18 October 2010

Galloping Against Their Bodies

What is it about October?


I know that it's fall and leaves are dying and, oh, they look so beautiful doing it.  And I'll admit that I've taken trips just to see vast tableaux of that happening.  Well, I did other things, too--like biking and, um, visiting Ben and Jerry's and Chabot's.


Those of you who know me well might say that the way I feel about October is my personal reaction to the deaths I've experienced during this month:  my grandmother and an uncle.  And a few other things have ended for me in October.  


On the other hand, I feel energized, even if I get sick or some other inconvenience or a tragedy befalls me.  There must be some weird dialectic (I hate that word, but it's apt.) between death and creative energy.  I can't think of things that have begun for me in October, but there were times when, in October, I realized that I was into, or on my way to, something I'd wanted.  Seven years ago, I was a month into living full-time as Justine.  There was something about that milestone; I guess a month is a fairly significant amount of time.  Plus, it represents a cycle of the moon.   According to much in religion, mysticism and even some more empirical pursuits, the moon is a source of creative energy.  And, of course, the tides--and, for some of us, the cycles of our bodies--are tied to the lunar waxings and wanings.


The flip side of creative energy is whatever causes people to do stupid, crazy or terrible things.  Why else do young men risk their futures and lives to play a game?  I really hope Eric LeGrand recovers and lives a wonderful life.  But, really:   Why risk one's self in such a way for...what?...the glory of your team?  Your college?  Your country?

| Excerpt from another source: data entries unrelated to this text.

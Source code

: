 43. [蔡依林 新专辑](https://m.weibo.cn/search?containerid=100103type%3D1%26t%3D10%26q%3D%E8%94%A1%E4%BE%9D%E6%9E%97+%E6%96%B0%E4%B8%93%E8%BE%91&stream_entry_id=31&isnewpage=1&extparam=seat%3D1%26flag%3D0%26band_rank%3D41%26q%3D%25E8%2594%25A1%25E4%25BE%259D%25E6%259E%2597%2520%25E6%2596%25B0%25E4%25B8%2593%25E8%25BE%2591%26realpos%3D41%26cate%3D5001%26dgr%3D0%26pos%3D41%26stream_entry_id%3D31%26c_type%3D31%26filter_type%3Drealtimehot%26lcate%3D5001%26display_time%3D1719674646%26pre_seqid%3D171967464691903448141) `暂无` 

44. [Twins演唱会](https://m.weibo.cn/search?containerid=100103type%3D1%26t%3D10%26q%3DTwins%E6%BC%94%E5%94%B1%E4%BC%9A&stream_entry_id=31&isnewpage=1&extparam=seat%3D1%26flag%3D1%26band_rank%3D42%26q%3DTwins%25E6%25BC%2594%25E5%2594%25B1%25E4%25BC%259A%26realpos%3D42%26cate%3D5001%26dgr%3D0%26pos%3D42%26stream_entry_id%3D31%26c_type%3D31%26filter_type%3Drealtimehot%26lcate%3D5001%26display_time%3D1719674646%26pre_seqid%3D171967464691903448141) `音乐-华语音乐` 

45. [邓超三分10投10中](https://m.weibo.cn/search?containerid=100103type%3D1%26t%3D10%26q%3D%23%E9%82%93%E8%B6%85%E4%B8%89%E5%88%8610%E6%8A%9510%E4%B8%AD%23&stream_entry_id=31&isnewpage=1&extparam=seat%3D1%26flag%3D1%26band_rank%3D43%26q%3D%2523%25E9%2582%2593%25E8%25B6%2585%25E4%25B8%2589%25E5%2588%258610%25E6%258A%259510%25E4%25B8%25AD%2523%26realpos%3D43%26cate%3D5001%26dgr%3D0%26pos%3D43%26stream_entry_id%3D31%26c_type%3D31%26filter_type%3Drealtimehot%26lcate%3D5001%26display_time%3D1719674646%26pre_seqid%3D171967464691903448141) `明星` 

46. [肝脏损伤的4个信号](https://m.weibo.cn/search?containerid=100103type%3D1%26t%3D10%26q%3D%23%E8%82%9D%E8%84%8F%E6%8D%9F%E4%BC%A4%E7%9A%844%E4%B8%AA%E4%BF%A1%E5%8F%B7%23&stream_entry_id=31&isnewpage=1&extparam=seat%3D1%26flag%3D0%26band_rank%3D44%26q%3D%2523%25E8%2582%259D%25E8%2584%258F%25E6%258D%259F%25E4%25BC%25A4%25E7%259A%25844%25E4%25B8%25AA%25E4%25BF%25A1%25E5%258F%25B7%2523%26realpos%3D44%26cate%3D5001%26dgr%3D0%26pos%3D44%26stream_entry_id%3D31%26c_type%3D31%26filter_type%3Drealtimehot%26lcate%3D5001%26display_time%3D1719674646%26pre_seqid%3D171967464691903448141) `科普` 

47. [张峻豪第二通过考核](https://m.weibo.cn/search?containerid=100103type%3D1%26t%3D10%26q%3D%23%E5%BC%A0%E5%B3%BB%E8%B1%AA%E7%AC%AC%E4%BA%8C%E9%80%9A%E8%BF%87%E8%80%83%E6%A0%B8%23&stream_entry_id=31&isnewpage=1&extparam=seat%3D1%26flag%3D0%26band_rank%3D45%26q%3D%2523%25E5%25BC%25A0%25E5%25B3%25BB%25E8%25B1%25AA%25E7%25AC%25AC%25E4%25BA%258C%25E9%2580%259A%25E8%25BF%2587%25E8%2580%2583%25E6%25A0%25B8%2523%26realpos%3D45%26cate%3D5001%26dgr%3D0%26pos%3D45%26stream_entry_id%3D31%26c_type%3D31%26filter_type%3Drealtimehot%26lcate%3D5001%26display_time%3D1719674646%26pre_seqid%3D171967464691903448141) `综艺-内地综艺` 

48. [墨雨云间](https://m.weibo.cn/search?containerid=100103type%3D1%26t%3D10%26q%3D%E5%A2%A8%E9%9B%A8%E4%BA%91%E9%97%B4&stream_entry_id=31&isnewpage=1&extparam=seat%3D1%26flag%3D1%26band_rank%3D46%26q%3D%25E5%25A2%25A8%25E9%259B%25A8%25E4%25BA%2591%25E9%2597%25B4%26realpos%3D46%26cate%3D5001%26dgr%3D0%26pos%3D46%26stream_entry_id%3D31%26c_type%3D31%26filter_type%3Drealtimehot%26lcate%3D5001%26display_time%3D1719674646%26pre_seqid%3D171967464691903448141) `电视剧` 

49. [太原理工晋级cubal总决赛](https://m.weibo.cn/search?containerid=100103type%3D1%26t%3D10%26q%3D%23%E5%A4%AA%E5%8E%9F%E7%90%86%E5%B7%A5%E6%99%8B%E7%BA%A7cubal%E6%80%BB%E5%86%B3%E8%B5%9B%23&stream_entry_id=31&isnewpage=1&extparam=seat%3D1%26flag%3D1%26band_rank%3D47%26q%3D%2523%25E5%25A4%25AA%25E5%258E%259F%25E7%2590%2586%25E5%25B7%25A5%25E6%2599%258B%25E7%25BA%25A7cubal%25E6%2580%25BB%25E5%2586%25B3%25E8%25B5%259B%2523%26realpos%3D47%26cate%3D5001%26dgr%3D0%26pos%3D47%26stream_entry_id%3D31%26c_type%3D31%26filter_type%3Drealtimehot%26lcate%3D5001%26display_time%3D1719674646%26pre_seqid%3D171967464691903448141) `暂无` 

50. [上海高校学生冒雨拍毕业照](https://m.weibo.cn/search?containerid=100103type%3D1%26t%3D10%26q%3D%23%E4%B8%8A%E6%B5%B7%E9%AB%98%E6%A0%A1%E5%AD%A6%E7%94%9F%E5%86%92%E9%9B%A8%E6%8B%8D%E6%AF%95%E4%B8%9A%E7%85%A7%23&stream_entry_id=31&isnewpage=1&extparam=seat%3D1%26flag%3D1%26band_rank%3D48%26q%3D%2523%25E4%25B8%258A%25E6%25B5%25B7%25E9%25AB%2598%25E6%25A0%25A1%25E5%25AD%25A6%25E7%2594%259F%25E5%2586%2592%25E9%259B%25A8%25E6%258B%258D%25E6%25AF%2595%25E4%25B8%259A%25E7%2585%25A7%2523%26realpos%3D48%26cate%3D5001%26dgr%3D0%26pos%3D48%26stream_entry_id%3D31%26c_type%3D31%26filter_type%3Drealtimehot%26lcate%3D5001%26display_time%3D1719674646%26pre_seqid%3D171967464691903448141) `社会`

I think James Wright put it best at the end of his poem Autumn Begins In Martin's Ferry, Ohio:  "Their sons grow suicidally beautiful / At the beginning of October / And gallop terribly against each other's bodies."


I know, I'm un-American (and, as some of my peers and colleagues used to tell me, not "one of the guys") because I just don't get what's so entertaining about guys hitting each other as hard as they can to move a ball a few yards down a field.   


Anyway...Could it be that a certain kind of guy really has to "prove" himself at this time of year.  Everything around him says "fall;" that's exactly what he doesn't want to do.  He wants to show he can stand tall; that he is indeed "the man."  But even if he is, he won't be forever.  So he needs something to assert himself.


Maybe that's the reason why there's so much violence against LGBT people at this time of year, and why the perpetrators of them seem to be trying to outdo each other in viciousness and brutality.  I've mentioned some of those crimes--Even those few I've mentioned are too many!--in previous posts.  And, it seems, there's a new one, if not every day, at least every other day.  


One result is that, even with anti-discrimination laws and even with workplaces and other settings where people make the effort to understand people who are different from themselves, there are still unspoken, unwritten versions of the "Don't Ask, Don't Tell" policy, as "Diana" relates on her blog.  And for everyone who is silenced by such practices, many more--especially young people-- will silence themselves out of fear.  After all, if you saw your teacher or some other adult in your life lose his or her livelihood--and suffer other kinds of grief-- simply for being honest, what would you do?


I can tell you this:  It does nothing to stop the cycle of hate and violence.  After all, we know that people gallop most violently against the bodies of the enemies they find within themselves.